Frogs were maintained in the Animal Care Service facility of the University of Florida, and all procedures were approved by the University of Florida Institutional Animal Care and Use Committee (approval number 202002669). In brief, the animals were first anesthetized for 15–20 min in 1.5 l frog tank water containing 1 g of MS-222 buffered with sodium bicarbonate. Oocytes were obtained surgically from mature female Xenopus laevis (Nasco, Ft. Atkinson, WI) and treated with 1.4 mg/ml type 1 collagenase (Worthington Biochemicals, Freehold, NJ, USA) for 2–4 h at room temperature in calcium-free Barth’s solution (88 mM NaCl, 1 mM KCl, 2.38 mM NaHCO₃, 0.82 mM MgSO₄, 15 mM HEPES, and 12 mg/l tetracycline, pH 7.6) to remove the ovarian tissue and the follicular layers. Stage V oocytes were injected with 4–6 ng α7 RNA and 2–3 ng RIC3 RNA (2:1 ratio) in 50 nl water, or with 12 ng α9 RNA, or along with 12 ng α10 RNA, and 3 ng RAPSYN RNA in 50 nl water. Oocytes were maintained in Barth’s solution containing additionally 0.32 mM Ca(NO₃)₂ and 0.41 mM CaCl₂, and recordings were carried out 2–20 days after injection.

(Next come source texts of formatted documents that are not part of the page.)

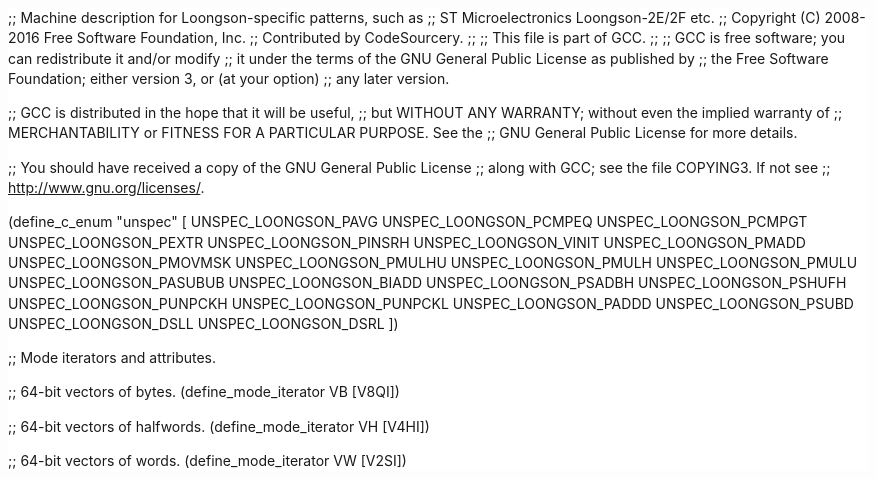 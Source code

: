 ;; Machine description for Loongson-specific patterns, such as
;; ST Microelectronics Loongson-2E/2F etc.
;; Copyright (C) 2008-2016 Free Software Foundation, Inc.
;; Contributed by CodeSourcery.
;;
;; This file is part of GCC.
;;
;; GCC is free software; you can redistribute it and/or modify
;; it under the terms of the GNU General Public License as published by
;; the Free Software Foundation; either version 3, or (at your option)
;; any later version.

;; GCC is distributed in the hope that it will be useful,
;; but WITHOUT ANY WARRANTY; without even the implied warranty of
;; MERCHANTABILITY or FITNESS FOR A PARTICULAR PURPOSE.  See the
;; GNU General Public License for more details.

;; You should have received a copy of the GNU General Public License
;; along with GCC; see the file COPYING3.  If not see
;; <http://www.gnu.org/licenses/>.

(define_c_enum "unspec" [
  UNSPEC_LOONGSON_PAVG
  UNSPEC_LOONGSON_PCMPEQ
  UNSPEC_LOONGSON_PCMPGT
  UNSPEC_LOONGSON_PEXTR
  UNSPEC_LOONGSON_PINSRH
  UNSPEC_LOONGSON_VINIT
  UNSPEC_LOONGSON_PMADD
  UNSPEC_LOONGSON_PMOVMSK
  UNSPEC_LOONGSON_PMULHU
  UNSPEC_LOONGSON_PMULH
  UNSPEC_LOONGSON_PMULU
  UNSPEC_LOONGSON_PASUBUB
  UNSPEC_LOONGSON_BIADD
  UNSPEC_LOONGSON_PSADBH
  UNSPEC_LOONGSON_PSHUFH
  UNSPEC_LOONGSON_PUNPCKH
  UNSPEC_LOONGSON_PUNPCKL
  UNSPEC_LOONGSON_PADDD
  UNSPEC_LOONGSON_PSUBD
  UNSPEC_LOONGSON_DSLL
  UNSPEC_LOONGSON_DSRL
])

;; Mode iterators and attributes.

;; 64-bit vectors of bytes.
(define_mode_iterator VB [V8QI])

;; 64-bit vectors of halfwords.
(define_mode_iterator VH [V4HI])

;; 64-bit vectors of words.
(define_mode_iterator VW [V2SI])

Two-electrode voltage-clamp electrophysiology

Two-electrode voltage-clamp experiments were conducted using OpusXpress 6000A (Molecular Devices, Union City, CA, USA) ⁵⁶. Both the voltage and current electrodes were filled with 3 M KCl. Oocytes were voltage-clamped at −60 mV at RT. The oocytes were perfused with Ringer’s solution (115 mM NaCl, 2.5 mM KCl, 1.8 mM CaCl₂, 10 mM HEPES, pH 7.2) at 2 ml/min for α7, α9, and α9α10 experiments, or at 4 ml/min for heteromeric receptor experiments. To evaluate the effects of experimental compounds, responses were compared to control ACh-evoked responses, defined as the average of two initial applications of 60 μM ACh made before test applications. Drug applications were 12 s for α7, α9, and α9α10 or 6 s for heteromeric receptors in duration followed by 181 s washout periods for α7, α9, and α9α10 or 241 s for heteromeric receptors.

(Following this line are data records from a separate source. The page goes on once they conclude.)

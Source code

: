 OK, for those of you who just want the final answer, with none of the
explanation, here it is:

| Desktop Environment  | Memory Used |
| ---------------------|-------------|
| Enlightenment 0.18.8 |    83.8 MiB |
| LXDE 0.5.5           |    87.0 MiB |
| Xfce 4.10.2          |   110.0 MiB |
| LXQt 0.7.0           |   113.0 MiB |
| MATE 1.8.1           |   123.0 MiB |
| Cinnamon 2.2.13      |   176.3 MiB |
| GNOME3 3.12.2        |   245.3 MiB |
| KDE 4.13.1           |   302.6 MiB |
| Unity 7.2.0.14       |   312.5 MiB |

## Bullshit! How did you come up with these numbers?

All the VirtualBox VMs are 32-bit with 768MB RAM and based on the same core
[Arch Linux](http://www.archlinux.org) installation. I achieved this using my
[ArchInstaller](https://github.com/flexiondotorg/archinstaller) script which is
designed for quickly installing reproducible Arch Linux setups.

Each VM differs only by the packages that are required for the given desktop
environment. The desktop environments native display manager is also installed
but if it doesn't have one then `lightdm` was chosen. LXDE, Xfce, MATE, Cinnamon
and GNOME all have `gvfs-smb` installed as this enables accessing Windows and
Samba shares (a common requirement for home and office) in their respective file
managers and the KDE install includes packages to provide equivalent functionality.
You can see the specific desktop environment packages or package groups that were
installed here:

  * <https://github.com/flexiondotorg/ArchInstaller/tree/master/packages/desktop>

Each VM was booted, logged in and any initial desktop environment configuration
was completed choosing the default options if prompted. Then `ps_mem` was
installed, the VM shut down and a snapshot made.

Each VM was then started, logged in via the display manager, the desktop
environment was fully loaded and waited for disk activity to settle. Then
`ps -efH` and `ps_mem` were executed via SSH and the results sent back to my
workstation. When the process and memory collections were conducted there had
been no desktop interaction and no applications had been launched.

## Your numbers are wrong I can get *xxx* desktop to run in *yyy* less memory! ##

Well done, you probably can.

The responses were calculated as both peak-current amplitudes and net charge, as previously described ⁵⁷. Data were collected at 50 Hz, filtered at 20 Hz, and analyzed by Clampfit (Molecular Devices) and Excel (Microsoft, Redmond, WA, USA). Data were expressed as means ± SEM from at least four oocytes for each experiment and plotted with Kaleidagraph 4.5.2 (Abelbeck Software, Reading, PA, USA). Each episode of data acquisition was a total of 210 s and included an initial 30 s period used to define the baseline for the drug-evoked responses. After 30 s, drugs were applied, and the following 120 s were defined as the drug response period for analysis. Data reported for α7 were net charge, while peak currents are used for α9* responses since these receptors do not show the same concentration-dependent desensitization that invalidates peak currents as measurements of α7 concentration-dependent responses ⁵⁷. Multi-cell averages were calculated for comparisons of complex responses. Averages of the normalized data were calculated for each of the 10,322 points in each of the 206.44 s traces (acquired at 50 Hz), as well as the standard errors for those averages.

Statistical analyses and data processing.

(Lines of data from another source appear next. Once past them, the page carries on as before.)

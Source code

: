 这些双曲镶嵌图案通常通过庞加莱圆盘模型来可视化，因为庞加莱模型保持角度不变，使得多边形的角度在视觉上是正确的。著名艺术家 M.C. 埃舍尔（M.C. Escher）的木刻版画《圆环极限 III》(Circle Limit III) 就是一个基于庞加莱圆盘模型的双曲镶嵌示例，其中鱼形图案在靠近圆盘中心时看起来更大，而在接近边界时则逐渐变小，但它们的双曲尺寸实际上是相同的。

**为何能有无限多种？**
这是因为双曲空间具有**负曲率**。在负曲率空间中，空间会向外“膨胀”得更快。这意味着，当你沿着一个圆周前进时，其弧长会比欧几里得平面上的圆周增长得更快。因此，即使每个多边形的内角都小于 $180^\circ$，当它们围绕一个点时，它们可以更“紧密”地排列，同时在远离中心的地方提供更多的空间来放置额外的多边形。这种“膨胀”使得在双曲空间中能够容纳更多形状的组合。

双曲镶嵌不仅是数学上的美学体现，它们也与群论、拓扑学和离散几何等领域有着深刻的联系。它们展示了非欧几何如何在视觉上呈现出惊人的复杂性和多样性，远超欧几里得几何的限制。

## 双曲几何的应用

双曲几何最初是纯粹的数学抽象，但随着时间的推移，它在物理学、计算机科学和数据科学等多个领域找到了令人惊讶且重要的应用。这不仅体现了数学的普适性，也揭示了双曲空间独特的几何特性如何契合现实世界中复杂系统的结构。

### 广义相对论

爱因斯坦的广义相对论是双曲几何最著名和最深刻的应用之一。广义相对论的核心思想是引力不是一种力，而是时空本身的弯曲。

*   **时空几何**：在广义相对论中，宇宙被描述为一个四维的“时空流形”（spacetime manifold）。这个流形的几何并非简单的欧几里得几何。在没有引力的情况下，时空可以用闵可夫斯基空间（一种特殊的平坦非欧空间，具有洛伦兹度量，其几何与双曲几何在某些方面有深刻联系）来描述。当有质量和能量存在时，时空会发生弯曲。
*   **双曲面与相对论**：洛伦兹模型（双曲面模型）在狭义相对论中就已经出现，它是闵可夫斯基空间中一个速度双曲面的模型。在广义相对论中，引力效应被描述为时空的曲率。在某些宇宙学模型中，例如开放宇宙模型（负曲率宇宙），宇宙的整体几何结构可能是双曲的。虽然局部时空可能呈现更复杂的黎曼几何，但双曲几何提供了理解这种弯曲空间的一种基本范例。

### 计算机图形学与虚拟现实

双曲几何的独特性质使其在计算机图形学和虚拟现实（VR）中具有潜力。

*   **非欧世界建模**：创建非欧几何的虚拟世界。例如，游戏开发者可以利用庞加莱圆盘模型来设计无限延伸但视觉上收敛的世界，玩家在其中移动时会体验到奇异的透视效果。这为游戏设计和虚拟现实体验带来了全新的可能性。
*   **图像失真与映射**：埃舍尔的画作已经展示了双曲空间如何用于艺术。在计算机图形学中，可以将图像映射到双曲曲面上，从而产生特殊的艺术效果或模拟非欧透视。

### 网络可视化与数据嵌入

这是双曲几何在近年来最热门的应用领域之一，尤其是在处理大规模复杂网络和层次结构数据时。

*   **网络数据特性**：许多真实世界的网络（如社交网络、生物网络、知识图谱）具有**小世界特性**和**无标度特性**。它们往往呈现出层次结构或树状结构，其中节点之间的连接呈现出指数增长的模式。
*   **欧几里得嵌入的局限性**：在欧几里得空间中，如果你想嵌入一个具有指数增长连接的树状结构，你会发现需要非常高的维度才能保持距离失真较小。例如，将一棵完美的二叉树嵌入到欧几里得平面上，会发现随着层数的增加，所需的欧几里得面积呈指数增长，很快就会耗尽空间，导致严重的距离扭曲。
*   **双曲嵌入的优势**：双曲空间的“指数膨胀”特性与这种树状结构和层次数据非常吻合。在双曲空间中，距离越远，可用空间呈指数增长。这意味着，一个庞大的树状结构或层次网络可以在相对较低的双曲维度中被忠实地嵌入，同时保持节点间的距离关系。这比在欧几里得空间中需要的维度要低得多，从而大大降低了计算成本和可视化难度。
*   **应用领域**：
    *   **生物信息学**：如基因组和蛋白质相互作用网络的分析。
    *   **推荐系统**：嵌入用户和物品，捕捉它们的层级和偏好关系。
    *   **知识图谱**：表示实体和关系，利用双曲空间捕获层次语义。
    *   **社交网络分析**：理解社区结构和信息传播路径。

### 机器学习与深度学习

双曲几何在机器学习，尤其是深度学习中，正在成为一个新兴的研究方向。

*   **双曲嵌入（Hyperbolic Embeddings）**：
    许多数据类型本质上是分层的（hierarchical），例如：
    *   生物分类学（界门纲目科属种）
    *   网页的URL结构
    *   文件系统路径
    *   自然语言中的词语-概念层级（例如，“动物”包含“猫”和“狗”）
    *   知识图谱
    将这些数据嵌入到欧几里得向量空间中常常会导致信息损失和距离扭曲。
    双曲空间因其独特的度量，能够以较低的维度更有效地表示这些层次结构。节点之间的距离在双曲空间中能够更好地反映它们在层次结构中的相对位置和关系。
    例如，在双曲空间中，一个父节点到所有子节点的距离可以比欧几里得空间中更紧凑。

In two-electrode voltage-clamp experiments, the comparisons of results were made using one-way ANOVA or using t-tests between the pairs of experimental measurements. In cases where multiple comparisons were made, a Bonferroni correction for multiple comparisons ⁵⁸ was applied to correct for possible false positives. A value of p ≤ 0.05 was used to constitute a minimum level of significance. The statistics were calculated using an Excel template provided in Microsoft Office or ANOVA protocols in Kaleidagraph (4.5.2 Abelbeck Software, Reading, PA). Concentration-response relationships utilized data obtained over a range of concentration at roughly half log units. The Levenberg-Marquardt algorithm was used in Kaleidagraph to generate curves based on the Hill equation that best fit the data.